» **Available data**:
----------

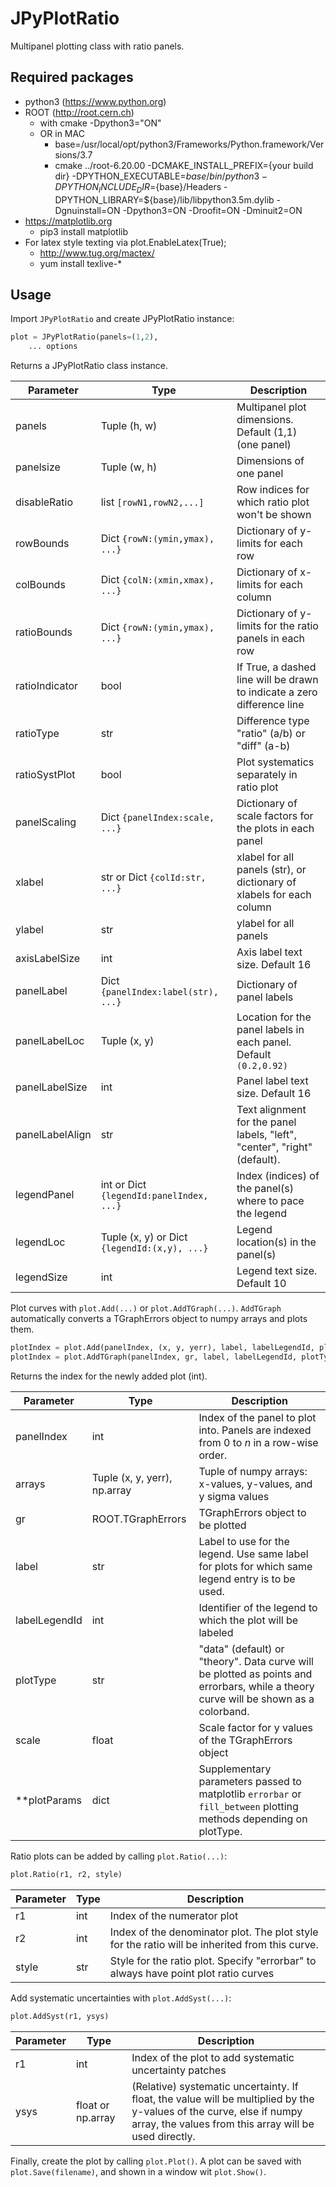 # JPyPlotRatio
Multipanel plotting class with ratio panels.

## Required packages
- python3 (https://www.python.org)
- ROOT (http://root.cern.ch)
	- with cmake  -Dpython3="ON"
	- OR in MAC
		- base=/usr/local/opt/python3/Frameworks/Python.framework/Versions/3.7
		- cmake ../root-6.20.00 -DCMAKE_INSTALL_PREFIX={your build dir} -DPYTHON_EXECUTABLE=${base}/bin/python3 -DPYTHON_INCLUDE_DIR=${base}/Headers -DPYTHON_LIBRARY=${base}/lib/libpython3.5m.dylib -Dgnuinstall=ON -Dpython3=ON -Droofit=ON -Dminuit2=ON
- https://matplotlib.org
	- pip3 install matplotlib
- For latex style texting via plot.EnableLatex(True);
	- http://www.tug.org/mactex/
	- yum install texlive-*

## Usage
Import `JPyPlotRatio` and create JPyPlotRatio instance:

```python
plot = JPyPlotRatio(panels=(1,2),
	... options
```

Returns a JPyPlotRatio class instance.

Parameter | Type | Description
--- | --- | ---
panels | Tuple (h, w) | Multipanel plot dimensions. Default (1,1) (one panel)
panelsize | Tuple (w, h) | Dimensions of one panel
disableRatio | list `[rowN1,rowN2,...]` | Row indices for which ratio plot won't be shown 
rowBounds | Dict `{rowN:(ymin,ymax), ...}` | Dictionary of y-limits for each row
colBounds | Dict `{colN:(xmin,xmax), ...}` | Dictionary of x-limits for each column
ratioBounds | Dict `{rowN:(ymin,ymax), ...}` | Dictionary of y-limits for the ratio panels in each row
ratioIndicator | bool | If True, a dashed line will be drawn to indicate a zero difference line
ratioType | str | Difference type "ratio" (a/b) or "diff" (a-b)
ratioSystPlot | bool | Plot systematics separately in ratio plot
panelScaling | Dict `{panelIndex:scale, ...}` | Dictionary of scale factors for the plots in each panel
xlabel | str or Dict `{colId:str, ...}` | xlabel for all panels (str), or dictionary of xlabels for each column
ylabel | str | ylabel for all panels
axisLabelSize | int | Axis label text size. Default 16
panelLabel | Dict `{panelIndex:label(str), ...}` | Dictionary of panel labels
panelLabelLoc | Tuple (x, y) | Location for the panel labels in each panel. Default `(0.2,0.92)`
panelLabelSize | int | Panel label text size. Default 16
panelLabelAlign | str | Text alignment for the panel labels, "left", "center", "right" (default).
legendPanel | int or Dict `{legendId:panelIndex, ...}` | Index (indices) of the panel(s) where to pace the legend
legendLoc | Tuple (x, y) or Dict `{legendId:(x,y), ...}` | Legend location(s) in the panel(s)
legendSize | int | Legend text size. Default 10

Plot curves with `plot.Add(...)` or `plot.AddTGraph(...)`. `AddTGraph` automatically converts a TGraphErrors object to numpy arrays and plots them.

```python
plotIndex = plot.Add(panelIndex, (x, y, yerr), label, labelLegendId, plotType, **plotParams)
plotIndex = plot.AddTGraph(panelIndex, gr, label, labelLegendId, plotType, scale, **plotParams)
```

Returns the index for the newly added plot (int).

Parameter | Type | Description
--- | --- | ---
panelIndex | int | Index of the panel to plot into. Panels are indexed from 0 to _n_ in a row-wise order.
arrays | Tuple (x, y, yerr), np.array | Tuple of numpy arrays: x-values, y-values, and y sigma values
gr | ROOT.TGraphErrors | TGraphErrors object to be plotted
label | str | Label to use for the legend. Use same label for plots for which same legend entry is to be used.
labelLegendId | int | Identifier of the legend to which the plot will be labeled
plotType | str | "data" (default) or "theory". Data curve will be plotted as points and errorbars, while a theory curve will be shown as a colorband.
scale | float | Scale factor for y values of the TGraphErrors object
**plotParams | dict | Supplementary parameters passed to matplotlib `errorbar` or `fill_between` plotting methods depending on plotType.

Ratio plots can be added by calling `plot.Ratio(...)`:

```python
plot.Ratio(r1, r2, style)
```

Parameter | Type | Description
--- | --- | ---
r1 | int | Index of the numerator plot
r2 | int | Index of the denominator plot. The plot style for the ratio will be inherited from this curve.
style | str | Style for the ratio plot. Specify "errorbar" to always have point plot ratio curves

Add systematic uncertainties with `plot.AddSyst(...)`:

```python
plot.AddSyst(r1, ysys)
```

Parameter | Type | Description
--- | --- | ---
r1 | int | Index of the plot to add systematic uncertainty patches
ysys | float or np.array | (Relative) systematic uncertainty. If float, the value will be multiplied by the y-values of the curve, else if numpy array, the values from this array will be used directly.

Finally, create the plot by calling `plot.Plot()`. A plot can be saved with `plot.Save(filename)`, and shown in a window wit `plot.Show()`.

----------

» **Aim of the task**:
In your answer, include only the lines above starting at the line that holds "label | str | Label" and ending at the line that holds "labelLegendId | int", copied exactly.

» **Response for this exercise**:
label | str | Label to use for the legend. Use same label for plots for which same legend entry is to be used.
labelLegendId | int | Identifier of the legend to which the plot will be labeled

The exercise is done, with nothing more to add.